(Stored items from a collection)
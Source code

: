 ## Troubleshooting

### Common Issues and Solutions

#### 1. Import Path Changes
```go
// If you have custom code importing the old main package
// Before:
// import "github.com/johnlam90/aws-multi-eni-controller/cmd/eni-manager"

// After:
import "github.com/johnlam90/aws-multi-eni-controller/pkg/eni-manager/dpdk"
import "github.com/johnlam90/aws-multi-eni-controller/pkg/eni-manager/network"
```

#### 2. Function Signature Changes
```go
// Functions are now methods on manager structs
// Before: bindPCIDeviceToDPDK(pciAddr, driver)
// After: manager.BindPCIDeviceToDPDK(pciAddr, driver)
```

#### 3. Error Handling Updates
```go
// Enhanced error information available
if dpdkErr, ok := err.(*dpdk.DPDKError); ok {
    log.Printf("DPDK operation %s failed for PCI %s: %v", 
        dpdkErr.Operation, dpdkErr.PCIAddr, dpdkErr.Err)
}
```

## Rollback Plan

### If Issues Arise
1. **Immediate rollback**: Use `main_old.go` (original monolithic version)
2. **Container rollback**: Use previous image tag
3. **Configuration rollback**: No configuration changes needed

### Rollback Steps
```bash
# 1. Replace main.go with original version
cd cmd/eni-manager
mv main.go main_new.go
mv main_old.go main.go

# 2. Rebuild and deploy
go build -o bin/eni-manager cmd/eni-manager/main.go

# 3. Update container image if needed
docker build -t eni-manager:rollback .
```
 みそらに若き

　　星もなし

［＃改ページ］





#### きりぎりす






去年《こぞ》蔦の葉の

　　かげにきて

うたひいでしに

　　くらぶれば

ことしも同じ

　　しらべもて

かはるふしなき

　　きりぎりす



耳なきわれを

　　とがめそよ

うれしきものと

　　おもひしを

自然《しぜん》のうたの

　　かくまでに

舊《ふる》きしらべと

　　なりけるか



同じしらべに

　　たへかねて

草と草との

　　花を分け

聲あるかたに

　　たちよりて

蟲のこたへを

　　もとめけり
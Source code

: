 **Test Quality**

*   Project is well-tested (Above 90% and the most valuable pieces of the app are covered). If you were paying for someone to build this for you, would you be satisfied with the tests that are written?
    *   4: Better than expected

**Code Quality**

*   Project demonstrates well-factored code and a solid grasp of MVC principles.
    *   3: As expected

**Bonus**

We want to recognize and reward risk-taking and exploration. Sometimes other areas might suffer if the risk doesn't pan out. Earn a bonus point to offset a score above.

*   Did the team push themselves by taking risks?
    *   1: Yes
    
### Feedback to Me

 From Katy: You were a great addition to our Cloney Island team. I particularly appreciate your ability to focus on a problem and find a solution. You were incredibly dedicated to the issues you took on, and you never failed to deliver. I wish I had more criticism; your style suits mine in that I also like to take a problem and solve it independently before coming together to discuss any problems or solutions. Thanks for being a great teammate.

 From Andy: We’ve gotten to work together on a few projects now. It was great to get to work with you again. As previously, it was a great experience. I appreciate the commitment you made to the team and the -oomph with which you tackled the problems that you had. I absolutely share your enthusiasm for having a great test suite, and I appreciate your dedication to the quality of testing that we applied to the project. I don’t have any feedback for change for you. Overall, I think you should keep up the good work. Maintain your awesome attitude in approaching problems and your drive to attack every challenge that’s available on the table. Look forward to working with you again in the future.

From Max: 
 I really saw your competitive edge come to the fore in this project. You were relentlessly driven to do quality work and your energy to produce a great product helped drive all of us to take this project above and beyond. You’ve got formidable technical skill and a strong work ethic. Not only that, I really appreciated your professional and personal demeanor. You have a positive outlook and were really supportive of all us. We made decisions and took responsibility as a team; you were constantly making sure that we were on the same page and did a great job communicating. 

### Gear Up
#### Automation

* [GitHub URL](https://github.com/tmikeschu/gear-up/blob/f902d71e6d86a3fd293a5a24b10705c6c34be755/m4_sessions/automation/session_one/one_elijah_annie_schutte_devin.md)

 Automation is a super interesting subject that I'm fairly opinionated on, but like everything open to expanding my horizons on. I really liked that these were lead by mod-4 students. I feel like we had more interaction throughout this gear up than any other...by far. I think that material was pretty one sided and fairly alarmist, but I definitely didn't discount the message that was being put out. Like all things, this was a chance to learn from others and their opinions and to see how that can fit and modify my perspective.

■ **Task item**: All of the records above should be copied exactly.

■ **Exercise solution**:
Source code

: ## Troubleshooting

### Common Issues and Solutions

#### 1. Import Path Changes
```go
// If you have custom code importing the old main package
// Before:
// import "github.com/johnlam90/aws-multi-eni-controller/cmd/eni-manager"

// After:
import "github.com/johnlam90/aws-multi-eni-controller/pkg/eni-manager/dpdk"
import "github.com/johnlam90/aws-multi-eni-controller/pkg/eni-manager/network"
```

#### 2. Function Signature Changes
```go
// Functions are now methods on manager structs
// Before: bindPCIDeviceToDPDK(pciAddr, driver)
// After: manager.BindPCIDeviceToDPDK(pciAddr, driver)
```

#### 3. Error Handling Updates
```go
// Enhanced error information available
if dpdkErr, ok := err.(*dpdk.DPDKError); ok {
    log.Printf("DPDK operation %s failed for PCI %s: %v", 
        dpdkErr.Operation, dpdkErr.PCIAddr, dpdkErr.Err)
}
```

## Rollback Plan

### If Issues Arise
1. **Immediate rollback**: Use `main_old.go` (original monolithic version)
2. **Container rollback**: Use previous image tag
3. **Configuration rollback**: No configuration changes needed

### Rollback Steps
```bash
# 1. Replace main.go with original version
cd cmd/eni-manager
mv main.go main_new.go
mv main_old.go main.go

# 2. Rebuild and deploy
go build -o bin/eni-manager cmd/eni-manager/main.go

# 3. Update container image if needed
docker build -t eni-manager:rollback .
```
 みそらに若き

　　星もなし

［＃改ページ］





#### きりぎりす






去年《こぞ》蔦の葉の

　　かげにきて

うたひいでしに

　　くらぶれば

ことしも同じ

　　しらべもて

かはるふしなき

　　きりぎりす



耳なきわれを

　　とがめそよ

うれしきものと

　　おもひしを

自然《しぜん》のうたの

　　かくまでに

舊《ふる》きしらべと

　　なりけるか



同じしらべに

　　たへかねて

草と草との

　　花を分け

聲あるかたに

　　たちよりて

蟲のこたへを

　　もとめけり
Source code

: **Test Quality**

*   Project is well-tested (Above 90% and the most valuable pieces of the app are covered). If you were paying for someone to build this for you, would you be satisfied with the tests that are written?
    *   4: Better than expected

**Code Quality**

*   Project demonstrates well-factored code and a solid grasp of MVC principles.
    *   3: As expected

**Bonus**

We want to recognize and reward risk-taking and exploration. Sometimes other areas might suffer if the risk doesn't pan out. Earn a bonus point to offset a score above.

*   Did the team push themselves by taking risks?
    *   1: Yes
    
### Feedback to Me

 From Katy: You were a great addition to our Cloney Island team. I particularly appreciate your ability to focus on a problem and find a solution. You were incredibly dedicated to the issues you took on, and you never failed to deliver. I wish I had more criticism; your style suits mine in that I also like to take a problem and solve it independently before coming together to discuss any problems or solutions. Thanks for being a great teammate.

 From Andy: We’ve gotten to work together on a few projects now. It was great to get to work with you again. As previously, it was a great experience. I appreciate the commitment you made to the team and the -oomph with which you tackled the problems that you had. I absolutely share your enthusiasm for having a great test suite, and I appreciate your dedication to the quality of testing that we applied to the project. I don’t have any feedback for change for you. Overall, I think you should keep up the good work. Maintain your awesome attitude in approaching problems and your drive to attack every challenge that’s available on the table. Look forward to working with you again in the future.

From Max: 
 I really saw your competitive edge come to the fore in this project. You were relentlessly driven to do quality work and your energy to produce a great product helped drive all of us to take this project above and beyond. You’ve got formidable technical skill and a strong work ethic. Not only that, I really appreciated your professional and personal demeanor. You have a positive outlook and were really supportive of all us. We made decisions and took responsibility as a team; you were constantly making sure that we were on the same page and did a great job communicating. 

### Gear Up
#### Automation

* [GitHub URL](https://github.com/tmikeschu/gear-up/blob/f902d71e6d86a3fd293a5a24b10705c6c34be755/m4_sessions/automation/session_one/one_elijah_annie_schutte_devin.md)

 Automation is a super interesting subject that I'm fairly opinionated on, but like everything open to expanding my horizons on. I really liked that these were lead by mod-4 students. I feel like we had more interaction throughout this gear up than any other...by far. I think that material was pretty one sided and fairly alarmist, but I definitely didn't discount the message that was being put out. Like all things, this was a chance to learn from others and their opinions and to see how that can fit and modify my perspective.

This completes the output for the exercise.